Intrekking en terugvordering van bijstandsuitkering wegens schending van de inlichtingenplicht in verband met hennepkwekerij

In deze uitspraak van de Rechtbank Noord-Holland, gedaan op 29 december 2022, wordt het beroep van eiser tegen de intrekking van zijn bijstandsuitkering per 13 november 2020 en de terugvordering van ten onrechte ontvangen bijstand beoordeeld. Eiser ontving vanaf 29 augustus 2014 een bijstandsuitkering, maar deze werd stopgezet na een melding van de politie over een hennepkwekerij in zijn huurwoning. De rechtbank oordeelt dat eiser zijn inlichtingenplicht heeft geschonden door de hennepkwekerij niet te melden, wat heeft geleid tot de intrekking van zijn bijstandsuitkering. Eiser had de rechtbank moeten overtuigen van zijn recht op bijstand, maar slaagde hier niet in. De rechtbank concludeert dat verweerder terecht de bijstandsuitkering heeft ingetrokken en de ten onrechte verstrekte bijstand heeft teruggevorderd. De rechtbank verklaart het beroep ongegrond, wat betekent dat de intrekking en terugvordering in stand blijft. Eiser krijgt geen griffierecht terug en ook geen vergoeding van proceskosten.

Uitspraak

RECHTBANK NOORD-HOLLAND
Zittingsplaats Haarlem
Bestuursrecht
zaaknummer: HAA 22/83

uitspraak van de enkelvoudige kamer van 29 december 2022 in de zaak tussen

[eiser] , uit [plaats 1] , eiser

(gemachtigde: mr. N. Velthorst),
en
het college van burgemeester en wethouders van de gemeente Purmerend(verweerder).

Inleiding

1. In deze uitspraak beoordeelt de rechtbank het beroep van eiser tegen intrekking van zijn bijstandsuitkering [1] per 13 november 2020 en de terugvordering van ten onrechte ontvangen bijstand (verrekend met vakantiegeld) ter hoogte van € 1706,94.
1.1.
Met het bestreden besluit van 9 december 2021 op het bezwaar van eiser is verweerder bij dat besluit gebleven.
1.2.
Verweerder heeft op het beroep gereageerd met een verweerschrift.
1.3.
De rechtbank heeft het beroep op 17 november 2022 op zitting behandeld. Partijen zijn, met voorafgaand bericht, niet verschenen.
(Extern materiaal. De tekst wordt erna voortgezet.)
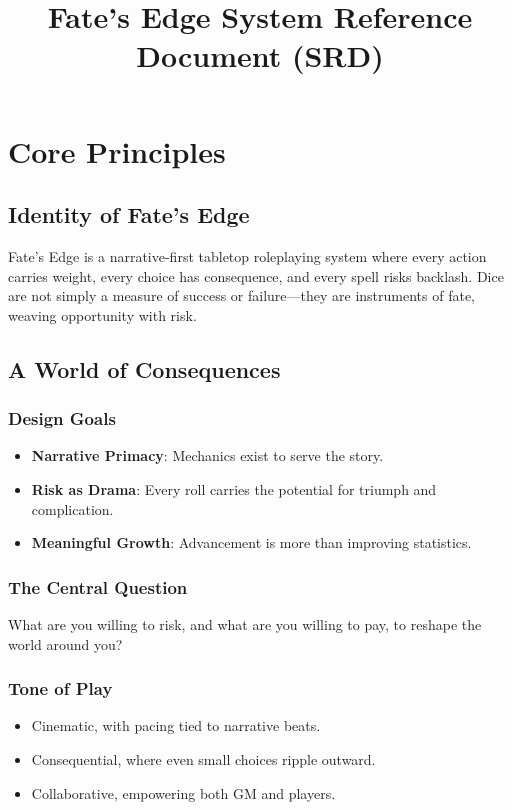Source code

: \documentclass[11pt]{article}
\title{Fate's Edge System Reference Document (SRD)}
\author{}
\date{}
\begin{document}
\maketitle

\tableofcontents
\newpage

\section{Core Principles}

\subsection{Identity of Fate's Edge}
Fate's Edge is a narrative-first tabletop roleplaying system where every action carries weight, every choice has consequence, and every spell risks backlash. Dice are not simply a measure of success or failure—they are instruments of fate, weaving opportunity with risk.

\subsection{A World of Consequences}

\subsubsection{Design Goals}
\begin{itemize}
    \item \textbf{Narrative Primacy}: Mechanics exist to serve the story.
    \item \textbf{Risk as Drama}: Every roll carries the potential for triumph and complication.
    \item \textbf{Meaningful Growth}: Advancement is more than improving statistics.
\end{itemize}

\subsubsection{The Central Question}
What are you willing to risk, and what are you willing to pay, to reshape the world around you?

\subsubsection{Tone of Play}
\begin{itemize}
    \item Cinematic, with pacing tied to narrative beats.
    \item Consequential, where even small choices ripple outward.
    \item Collaborative, empowering both GM and players.
\end{itemize}
\end{document}

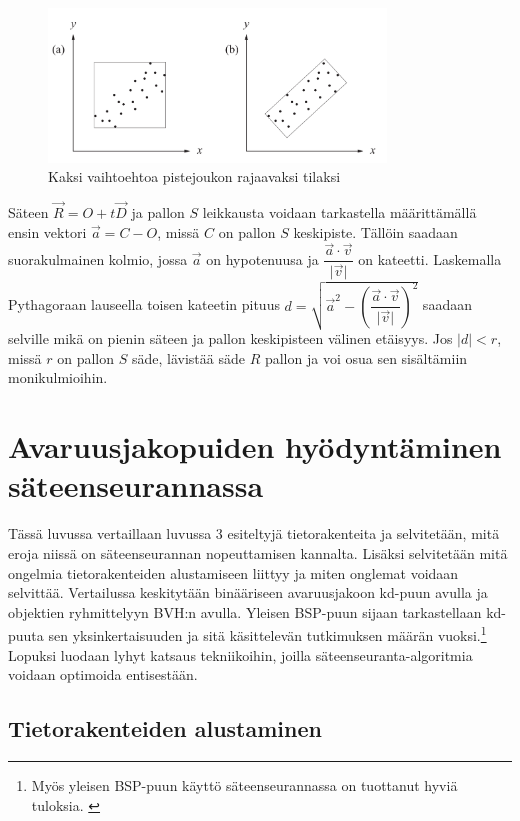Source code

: ﻿\documentclass[a4paper, 12pt, titlepage]{article}
\newcommand{\abs}[1]{\vert #1 \vert} %
\begin{document}
\begin{figure}
 \centering 
 \includegraphics[width=0.8\textwidth]{img/bvh1.png}
 \vspace{0.4cm}
 \caption{Kaksi vaihtoehtoa pistejoukon rajaavaksi tilaksi \citep{lengyel}}%
 \vspace{-0.5cm} 
 \label{bvh1}
\end{figure}

Säteen $\vec{R}=O+t\vec{D}$ ja pallon $S$ leikkausta voidaan tarkastella määrittämällä ensin vektori $\vec{a} = C - O$, missä $C$ on pallon $S$ keskipiste. Tällöin saadaan suorakulmainen kolmio, jossa $\vec{a}$ on hypotenuusa ja $\dfrac{\vec{a}\cdot\vec{v}}{\abs{\vec{v}}}$ on kateetti. Laskemalla Pythagoraan lauseella toisen kateetin pituus $d = \sqrt{\vec{a}^2 - (\dfrac{\vec{a}\cdot\vec{v}}{\abs{\vec{v}}})^2}$ saadaan selville mikä on pienin säteen ja pallon keskipisteen välinen etäisyys. Jos $\abs{d} < r$, missä $r$ on pallon $S$ säde, lävistää säde $R$ pallon ja voi osua sen sisältämiin monikulmioihin. \citep[.]{janke}    


\newpage
\section{Avaruusjakopuiden hyödyntäminen säteenseurannassa}

Tässä luvussa vertaillaan luvussa 3 esiteltyjä tietorakenteita ja selvitetään, mitä eroja niissä on säteenseurannan nopeuttamisen kannalta. Lisäksi selvitetään mitä ongelmia tietorakenteiden alustamiseen liittyy ja miten onglemat voidaan selvittää. Vertailussa keskitytään binääriseen avaruusjakoon kd-puun avulla ja objektien ryhmittelyyn BVH:n avulla. Yleisen BSP-puun sijaan tarkastellaan kd-puuta sen yksinkertaisuuden ja sitä käsittelevän tutkimuksen määrän vuoksi.\footnote{Myös yleisen BSP-puun käyttö säteenseurannassa on tuottanut hyviä tuloksia. \citep[ks. esim.][]{ranta}} Lopuksi luodaan lyhyt katsaus tekniikoihin, joilla säteenseuranta-algoritmia voidaan optimoida entisestään.

\subsection{Tietorakenteiden alustaminen}
\end{document}
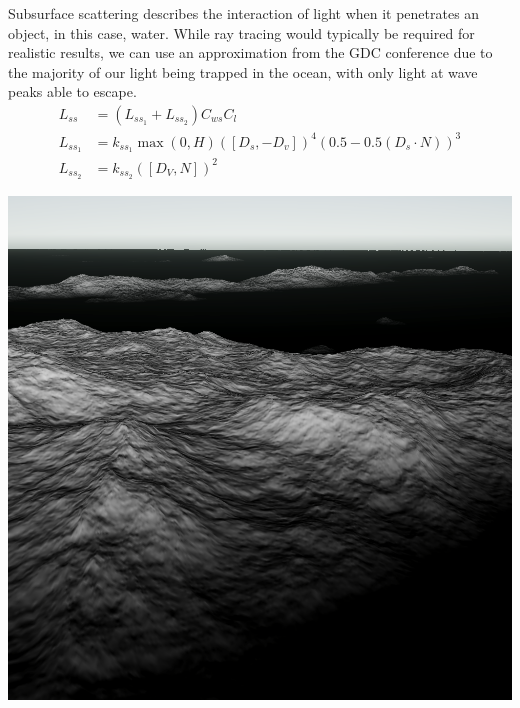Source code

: Subsurface scattering describes the interaction of light when it penetrates an object, in this case, water. While ray tracing would typically be required for realistic results, we can use an approximation from the GDC conference \cite{mark2021} due to the majority of our light being trapped in the ocean, with only light at wave peaks able to escape. 
\begin{equation}
    \begin{split}
        L_{ss} &= (L_{ss_1} + L_{ss_2}) C_{ws} C_l\\
        L_{ss_1} &= k_{ss_1} \max(0, H) ([D_s, -D_v])^{4}(0.5-0.5(D_s \cdot N))^{3}\\
        L_{ss_2} &= k_{ss_2} ([D_V, N])^{2}
    \end{split}
\end{equation}
\begin{minipage}{0.32\textwidth}
    \includegraphics[width=1\textwidth]{"images/ss1_light.png"}
    \label{fig:lss1_light}
\end{minipage}
\hfill
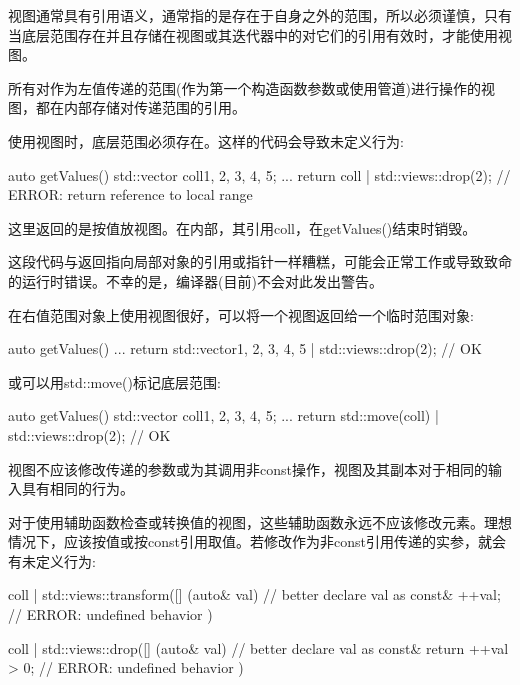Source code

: 
视图通常具有引用语义，通常指的是存在于自身之外的范围，所以必须谨慎，只有当底层范围存在并且存储在视图或其迭代器中的对它们的引用有效时，才能使用视图。


所有对作为左值传递的范围(作为第一个构造函数参数或使用管道)进行操作的视图，都在内部存储对传递范围的引用。

使用视图时，底层范围必须存在。这样的代码会导致未定义行为:

\begin{cpp}
auto getValues()
{
	std::vector coll{1, 2, 3, 4, 5};
	...
	return coll | std::views::drop(2); // ERROR: return reference to local range
}
\end{cpp}

这里返回的是按值放视图。在内部，其引用coll，在getValues()结束时销毁。

这段代码与返回指向局部对象的引用或指针一样糟糕，可能会正常工作或导致致命的运行时错误。不幸的是，编译器(目前)不会对此发出警告。

在右值范围对象上使用视图很好，可以将一个视图返回给一个临时范围对象:

\begin{cpp}
auto getValues()
{
	...
	return std::vector{1, 2, 3, 4, 5} | std::views::drop(2); // OK
}
\end{cpp}

或可以用std::move()标记底层范围:

\begin{cpp}
auto getValues()
{
	std::vector coll{1, 2, 3, 4, 5};
	...
	return std::move(coll) | std::views::drop(2); // OK
}
\end{cpp}


视图不应该修改传递的参数或为其调用非const操作，视图及其副本对于相同的输入具有相同的行为。

对于使用辅助函数检查或转换值的视图，这些辅助函数永远不应该修改元素。理想情况下，应该按值或按const引用取值。若修改作为非const引用传递的实参，就会有未定义行为:

\begin{cpp}
coll | std::views::transform([] (auto& val) { // better declare val as const&
	++val; // ERROR: undefined behavior
})

coll | std::views::drop([] (auto& val) { // better declare val as const&
	return ++val > 0; // ERROR: undefined behavior
})
\end{cpp}

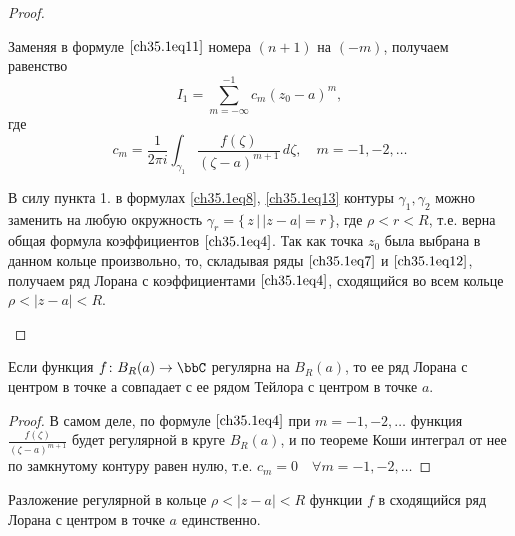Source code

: \begin{proof}
\begin{enumerate}[wide, labelwidth=!, labelindent=\parindent]
Заменяя в формуле $\eqref{ch35.1eq11}$ номера $(n + 1)$ на $(-m)$, получаем равенство
\begin{equation} \label{ch35.1eq12}
I_1 = \sum\limits_{m = -\infty}^{-1} c_m (z_0 - a)^m,
\end{equation}
где
\begin{equation} \label{ch35.1eq13}
c_m = \frac{1}{2\pi i} \int_{\gamma_1} \frac{f(\zeta)}{(\zeta - a)^{m + 1}} \,d\zeta, \quad m = -1,-2,\ldots
\end{equation}

В силу пункта 1. в формулах \eqref{ch35.1eq8}, \eqref{ch35.1eq13} контуры $\gamma_1, \gamma_2$ можно заменить на любую окружность $\gamma_r = \{\, z \,\big|\, |z - a| = r\,\}$, где $\rho < r < R$, т.е. верна общая формула коэффициентов $\eqref{ch35.1eq4}$. Так как точка $z_0$ была выбрана в данном кольце произвольно, то, складывая ряды $\eqref{ch35.1eq7}$ и $\eqref{ch35.1eq12}$, получаем ряд Лорана с коэффициентами $\eqref{ch35.1eq4}$, сходящийся во всем кольце $\rho < |z - a| < R$. \qedhere
\end{enumerate}
\end{proof}

\begin{cons} \label{ch35.1cons1}
Если функция $f \colon B_R(a) \to \bbC$ регулярна на $B_R(a)$, то ее ряд Лорана с центром в точке а совпадает с ее рядом Тейлора с центром в точке $a$.
\end{cons}
\begin{proof}
В самом деле, по формуле $\eqref{ch35.1eq4}$ при $m = -1,-2, \ldots$ функция $\frac{f(\zeta)}{(\zeta - a)^{m+1}}$ будет регулярной в круге $B_R(a)$, и по теореме Коши интеграл от нее по замкнутому контуру равен нулю, т.е. $c_m = 0 \quad \forall m = -1,-2, \ldots$
\end{proof}

\begin{thm} \label{Ch35.1Thm2}
Разложение регулярной в кольце $\rho < |z - a| < R$ функции $f$ в сходящийся ряд Лорана с центром в точке $a$ единственно.
\end{thm}


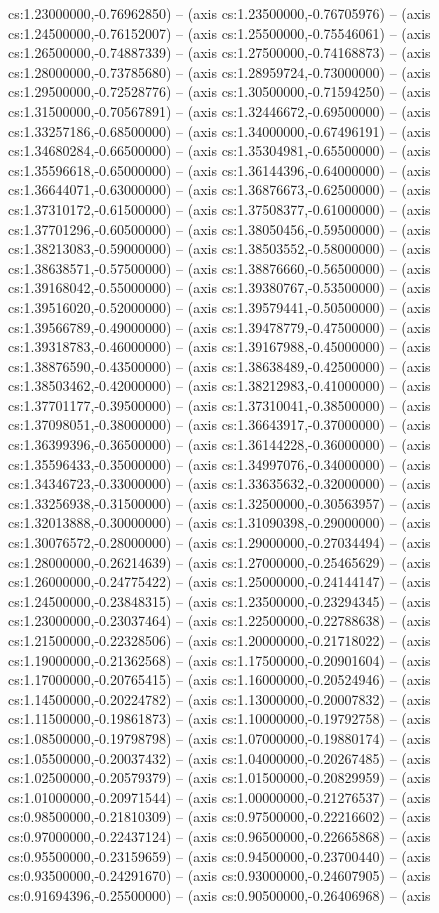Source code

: cs:1.23000000,-0.76962850) -- (axis cs:1.23500000,-0.76705976) -- (axis cs:1.24500000,-0.76152007) -- (axis cs:1.25500000,-0.75546061) -- (axis cs:1.26500000,-0.74887339) -- (axis cs:1.27500000,-0.74168873) -- (axis cs:1.28000000,-0.73785680) -- (axis cs:1.28959724,-0.73000000) -- (axis cs:1.29500000,-0.72528776) -- (axis cs:1.30500000,-0.71594250) -- (axis cs:1.31500000,-0.70567891) -- (axis cs:1.32446672,-0.69500000) -- (axis cs:1.33257186,-0.68500000) -- (axis cs:1.34000000,-0.67496191) -- (axis cs:1.34680284,-0.66500000) -- (axis cs:1.35304981,-0.65500000) -- (axis cs:1.35596618,-0.65000000) -- (axis cs:1.36144396,-0.64000000) -- (axis cs:1.36644071,-0.63000000) -- (axis cs:1.36876673,-0.62500000) -- (axis cs:1.37310172,-0.61500000) -- (axis cs:1.37508377,-0.61000000) -- (axis cs:1.37701296,-0.60500000) -- (axis cs:1.38050456,-0.59500000) -- (axis cs:1.38213083,-0.59000000) -- (axis cs:1.38503552,-0.58000000) -- (axis cs:1.38638571,-0.57500000) -- (axis cs:1.38876660,-0.56500000) -- (axis cs:1.39168042,-0.55000000) -- (axis cs:1.39380767,-0.53500000) -- (axis cs:1.39516020,-0.52000000) -- (axis cs:1.39579441,-0.50500000) -- (axis cs:1.39566789,-0.49000000) -- (axis cs:1.39478779,-0.47500000) -- (axis cs:1.39318783,-0.46000000) -- (axis cs:1.39167988,-0.45000000) -- (axis cs:1.38876590,-0.43500000) -- (axis cs:1.38638489,-0.42500000) -- (axis cs:1.38503462,-0.42000000) -- (axis cs:1.38212983,-0.41000000) -- (axis cs:1.37701177,-0.39500000) -- (axis cs:1.37310041,-0.38500000) -- (axis cs:1.37098051,-0.38000000) -- (axis cs:1.36643917,-0.37000000) -- (axis cs:1.36399396,-0.36500000) -- (axis cs:1.36144228,-0.36000000) -- (axis cs:1.35596433,-0.35000000) -- (axis cs:1.34997076,-0.34000000) -- (axis cs:1.34346723,-0.33000000) -- (axis cs:1.33635632,-0.32000000) -- (axis cs:1.33256938,-0.31500000) -- (axis cs:1.32500000,-0.30563957) -- (axis cs:1.32013888,-0.30000000) -- (axis cs:1.31090398,-0.29000000) -- (axis cs:1.30076572,-0.28000000) -- (axis cs:1.29000000,-0.27034494) -- (axis cs:1.28000000,-0.26214639) -- (axis cs:1.27000000,-0.25465629) -- (axis cs:1.26000000,-0.24775422) -- (axis cs:1.25000000,-0.24144147) -- (axis cs:1.24500000,-0.23848315) -- (axis cs:1.23500000,-0.23294345) -- (axis cs:1.23000000,-0.23037464) -- (axis cs:1.22500000,-0.22788638) -- (axis cs:1.21500000,-0.22328506) -- (axis cs:1.20000000,-0.21718022) -- (axis cs:1.19000000,-0.21362568) -- (axis cs:1.17500000,-0.20901604) -- (axis cs:1.17000000,-0.20765415) -- (axis cs:1.16000000,-0.20524946) -- (axis cs:1.14500000,-0.20224782) -- (axis cs:1.13000000,-0.20007832) -- (axis cs:1.11500000,-0.19861873) -- (axis cs:1.10000000,-0.19792758) -- (axis cs:1.08500000,-0.19798798) -- (axis cs:1.07000000,-0.19880174) -- (axis cs:1.05500000,-0.20037432) -- (axis cs:1.04000000,-0.20267485) -- (axis cs:1.02500000,-0.20579379) -- (axis cs:1.01500000,-0.20829959) -- (axis cs:1.01000000,-0.20971544) -- (axis cs:1.00000000,-0.21276537) -- (axis cs:0.98500000,-0.21810309) -- (axis cs:0.97500000,-0.22216602) -- (axis cs:0.97000000,-0.22437124) -- (axis cs:0.96500000,-0.22665868) -- (axis cs:0.95500000,-0.23159659) -- (axis cs:0.94500000,-0.23700440) -- (axis cs:0.93500000,-0.24291670) -- (axis cs:0.93000000,-0.24607905) -- (axis cs:0.91694396,-0.25500000) -- (axis cs:0.90500000,-0.26406968) -- (axis 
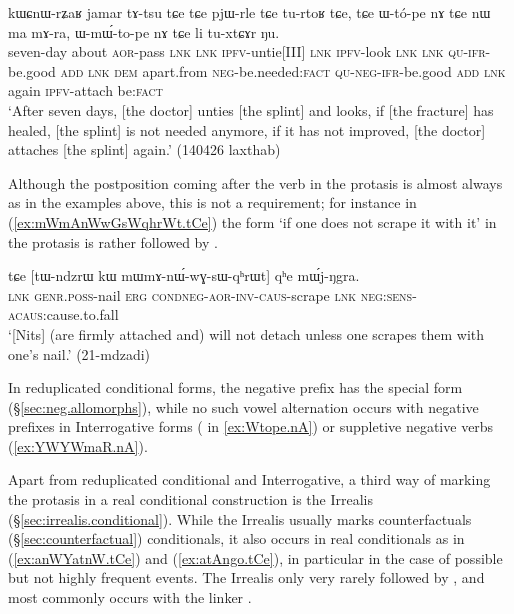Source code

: \begin{exe}
\ex \label{ex:Wtope.nA}
 \gll   kɯɕnɯ-rʑaʁ jamar tɤ-tsu tɕe tɕe pjɯ-rle tɕe tu-rtoʁ tɕe, tɕe ɯ-tó-pe nɤ tɕe nɯ ma mɤ-ra,
ɯ-mɯ́-to-pe nɤ tɕe li tu-xtɕɤr ŋu. \\
seven-day about \textsc{aor}-pass \textsc{lnk} \textsc{lnk} \textsc{ipfv}-untie[III] \textsc{lnk} \textsc{ipfv}-look \textsc{lnk} \textsc{lnk} \textsc{qu}-\textsc{ifr}-be.good \textsc{add} \textsc{lnk} \textsc{dem} apart.from \textsc{neg}-be.needed:\textsc{fact} \textsc{qu}-\textsc{neg}-\textsc{ifr}-be.good \textsc{add} \textsc{lnk} again \textsc{ipfv}-attach be:\textsc{fact} \\
\glt `After seven days, [the doctor] unties [the splint] and looks, if [the fracture] has healed, [the splint] is not needed anymore, if it has not improved, [the doctor] attaches [the splint] again.' (140426 laxthab)
\end{exe}
 
Although the postposition coming after the verb in the protasis is almost always  as in the examples above, this is not a requirement; for instance in (\ref{ex:mWmAnWwGsWqhrWt.tCe}) the form  `if one does not scrape it with it' in the protasis is rather followed by .

 \begin{exe}
\ex \label{ex:mWmAnWwGsWqhrWt.tCe}
 \gll tɕe [tɯ-ndzrɯ kɯ mɯ\redp{}mɤ-nɯ́-wɣ-sɯ-qʰrɯt] qʰe mɯ́j-ŋgra. \\
 \textsc{lnk} \textsc{genr}.\textsc{poss}-nail \textsc{erg} \textsc{cond}\redp{}\textsc{neg}-\textsc{aor}-\textsc{inv}-\textsc{caus}-scrape \textsc{lnk} \textsc{neg}:\textsc{sens}-\textsc{acaus}:cause.to.fall \\
 \glt `[Nits] (are firmly attached and) will not detach unless one scrapes them with one's nail.' (21-mdzadi)
 \end{exe}

In reduplicated conditional forms, the negative prefix  has the special form  (§\ref{sec:neg.allomorphs}), while no such vowel alternation occurs with negative prefixes in Interrogative forms ( in \ref{ex:Wtope.nA}) or suppletive negative verbs (\ref{ex:YWYWmaR.nA}).

Apart from reduplicated conditional and Interrogative, a third way of marking the protasis in a real conditional construction is the Irrealis (§\ref{sec:irrealis.conditional}). While the Irrealis usually marks counterfactuals (§\ref{sec:counterfactual}) conditionals, it also occurs in real conditionals as in (\ref{ex:anWYatnW.tCe}) and (\ref{ex:atAngo.tCe}), in particular in the case of possible but not highly frequent events. The Irrealis only very rarely followed by , and most commonly occurs with the linker .

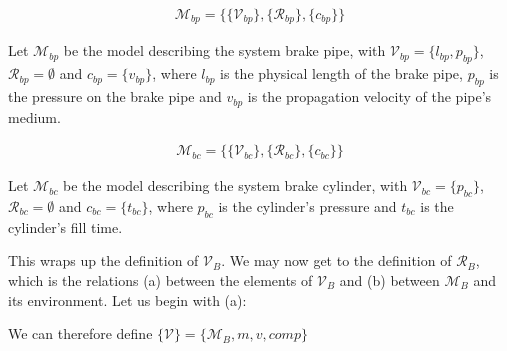 \begin{align*}
{\mathcal {M}}_{bp} = \{ \{{\mathcal {V}}_{bp}\}, \{{\mathcal{R}}_{bp}\}, \{c_{bp}\} \}
\end{align*}

\noindent
Let ${\mathcal {M}}_{bp}$ be the model describing the system brake pipe, with ${\mathcal {V}}_{bp} = \{ l_{bp}, p_{bp} \}$, ${\mathcal {R}}_{bp} = \emptyset$ and $c_{bp} = \{ v_{bp} \}$, where $l_{bp}$ is the physical length of the brake pipe, $p_{bp}$ is the pressure on the brake pipe and $v_{bp}$ is the propagation velocity of the pipe's medium. 

\begin{align*}
{\mathcal {M}}_{bc} = \{ \{{\mathcal {V}}_{bc}\}, \{{\mathcal{R}}_{bc}\}, \{c_{bc}\} \}
\end{align*}

\noindent
Let ${\mathcal {M}}_{bc}$ be the model describing the system brake cylinder, with ${\mathcal {V}}_{bc} = \{ p_{bc} \}$, ${\mathcal {R}}_{bc} = \emptyset$ and $c_{bc} = \{ t_{bc} \}$, where $p_{bc}$ is the cylinder's pressure and $t_{bc}$ is the cylinder's fill time.
\bigskip
\par\noindent
This wraps up the definition of ${\mathcal{V}}_{B}$. We may now get to the definition of ${\mathcal{R}}_{B}$, which is the relations (a) between the elements of ${\mathcal{V}}_{B}$ and (b) between ${\mathcal{M}}_{B}$ and its environment. Let us begin with (a):
\par


\bigskip\noindent{}
\par\noindent
We can therefore define $\{{\mathcal {V}}\} = \{{\mathcal {M}}_{B},m,v,comp\}$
Totstandkoming van het besluit

2. Eiser ontving vanaf 29 augustus 2014 een bijstandsuitkering.
2.1.
Verweerder heeft op 22 december 2020 een bestuurlijke melding van de politie Noord-Holland gekregen dat er op 18 december 2020 een hennepkwekerij in de huurwoning van eiser aan de [adres] in [plaats 2] is aangetroffen en ontmanteld. Vervolgens is verweerder een onderzoek gestart naar de rechtmatigheid van eisers uitkering. Verweerder heeft de betaling van eisers uitkering per 1 januari 2021 stopgezet. Op 22 april 2021 heeft een gesprek plaatsgevonden tussen verweerder en eiser in het kader van dit onderzoek. Op 3 mei 2021 heeft de politie Noord-Holland de melding van 22 december 2020 aangevuld. Hierna heeft de besluitvorming onder “Inleiding” plaatsgevonden.
2.2.
Sinds 4 januari 2021 ontvangt eiser weer een bijstandsuitkering.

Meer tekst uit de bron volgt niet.